» **Your task**
The result should be a faithful copy of every entry below, with the pictures left out.

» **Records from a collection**
--*--
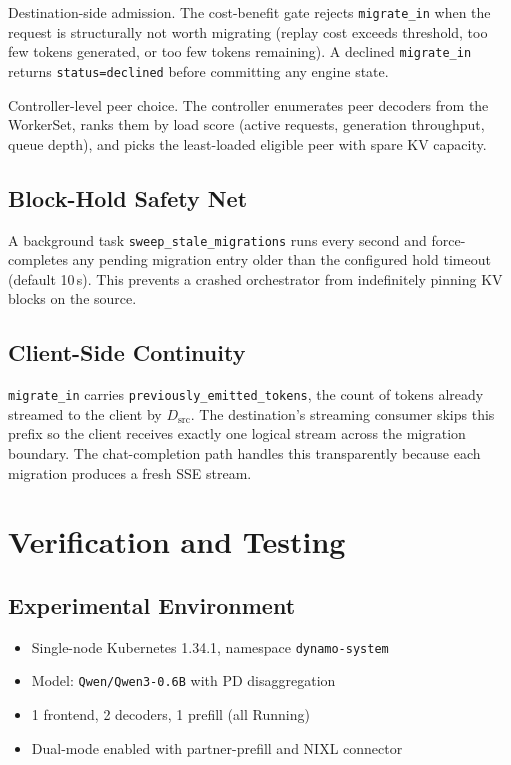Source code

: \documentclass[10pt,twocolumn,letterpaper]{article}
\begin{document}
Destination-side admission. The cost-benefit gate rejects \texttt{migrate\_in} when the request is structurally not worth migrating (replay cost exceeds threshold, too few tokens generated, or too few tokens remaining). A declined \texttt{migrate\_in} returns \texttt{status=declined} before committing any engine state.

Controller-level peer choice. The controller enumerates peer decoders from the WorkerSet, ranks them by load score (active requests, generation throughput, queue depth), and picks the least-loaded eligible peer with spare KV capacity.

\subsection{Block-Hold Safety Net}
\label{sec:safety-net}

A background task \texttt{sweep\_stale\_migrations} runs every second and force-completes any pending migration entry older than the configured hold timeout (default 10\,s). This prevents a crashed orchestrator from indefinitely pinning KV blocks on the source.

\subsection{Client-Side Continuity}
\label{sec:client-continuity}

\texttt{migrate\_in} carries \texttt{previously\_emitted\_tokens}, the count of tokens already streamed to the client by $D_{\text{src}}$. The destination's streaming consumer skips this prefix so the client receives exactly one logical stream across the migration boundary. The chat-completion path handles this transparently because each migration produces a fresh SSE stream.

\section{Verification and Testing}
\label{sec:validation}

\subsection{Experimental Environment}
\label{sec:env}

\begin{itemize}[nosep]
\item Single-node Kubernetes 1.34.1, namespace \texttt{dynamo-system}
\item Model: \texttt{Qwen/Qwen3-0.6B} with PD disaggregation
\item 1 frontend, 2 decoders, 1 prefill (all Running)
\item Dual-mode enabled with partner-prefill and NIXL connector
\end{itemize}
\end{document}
--*--
» **Exercise response**
Source code

: \documentclass[10pt,twocolumn,letterpaper]{article}
\begin{document}
Destination-side admission. The cost-benefit gate rejects \texttt{migrate\_in} when the request is structurally not worth migrating (replay cost exceeds threshold, too few tokens generated, or too few tokens remaining). A declined \texttt{migrate\_in} returns \texttt{status=declined} before committing any engine state.

Controller-level peer choice. The controller enumerates peer decoders from the WorkerSet, ranks them by load score (active requests, generation throughput, queue depth), and picks the least-loaded eligible peer with spare KV capacity.

\subsection{Block-Hold Safety Net}
\label{sec:safety-net}

A background task \texttt{sweep\_stale\_migrations} runs every second and force-completes any pending migration entry older than the configured hold timeout (default 10\,s). This prevents a crashed orchestrator from indefinitely pinning KV blocks on the source.

\subsection{Client-Side Continuity}
\label{sec:client-continuity}

\texttt{migrate\_in} carries \texttt{previously\_emitted\_tokens}, the count of tokens already streamed to the client by $D_{\text{src}}$. The destination's streaming consumer skips this prefix so the client receives exactly one logical stream across the migration boundary. The chat-completion path handles this transparently because each migration produces a fresh SSE stream.

\section{Verification and Testing}
\label{sec:validation}

\subsection{Experimental Environment}
\label{sec:env}

\begin{itemize}[nosep]
\item Single-node Kubernetes 1.34.1, namespace \texttt{dynamo-system}
\item Model: \texttt{Qwen/Qwen3-0.6B} with PD disaggregation
\item 1 frontend, 2 decoders, 1 prefill (all Running)
\item Dual-mode enabled with partner-prefill and NIXL connector
\end{itemize}
\end{document}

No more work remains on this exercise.